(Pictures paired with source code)
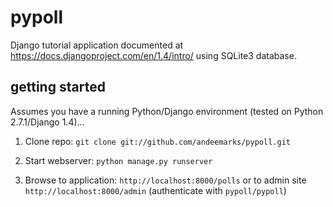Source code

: pypoll
======

Django tutorial application documented at https://docs.djangoproject.com/en/1.4/intro/ using SQLite3 database.

getting started
---------------

Assumes you have a running Python/Django environment (tested on Python 2.7.1/Django 1.4)...

1. Clone repo: `git clone git://github.com/andeemarks/pypoll.git`

1. Start webserver: `python manage.py runserver`

1. Browse to application: `http://localhost:8000/polls` or to admin site `http://localhost:8000/admin` (authenticate with `pypoll/pypoll`)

#### [Task details]
When copying the entries above, keep each word as it is and exclude any image.

#### [Result below]
Source code

: pypoll
======

Django tutorial application documented at https://docs.djangoproject.com/en/1.4/intro/ using SQLite3 database.

getting started
---------------

Assumes you have a running Python/Django environment (tested on Python 2.7.1/Django 1.4)...

1. Clone repo: `git clone git://github.com/andeemarks/pypoll.git`

1. Start webserver: `python manage.py runserver`

1. Browse to application: `http://localhost:8000/polls` or to admin site `http://localhost:8000/admin` (authenticate with `pypoll/pypoll`)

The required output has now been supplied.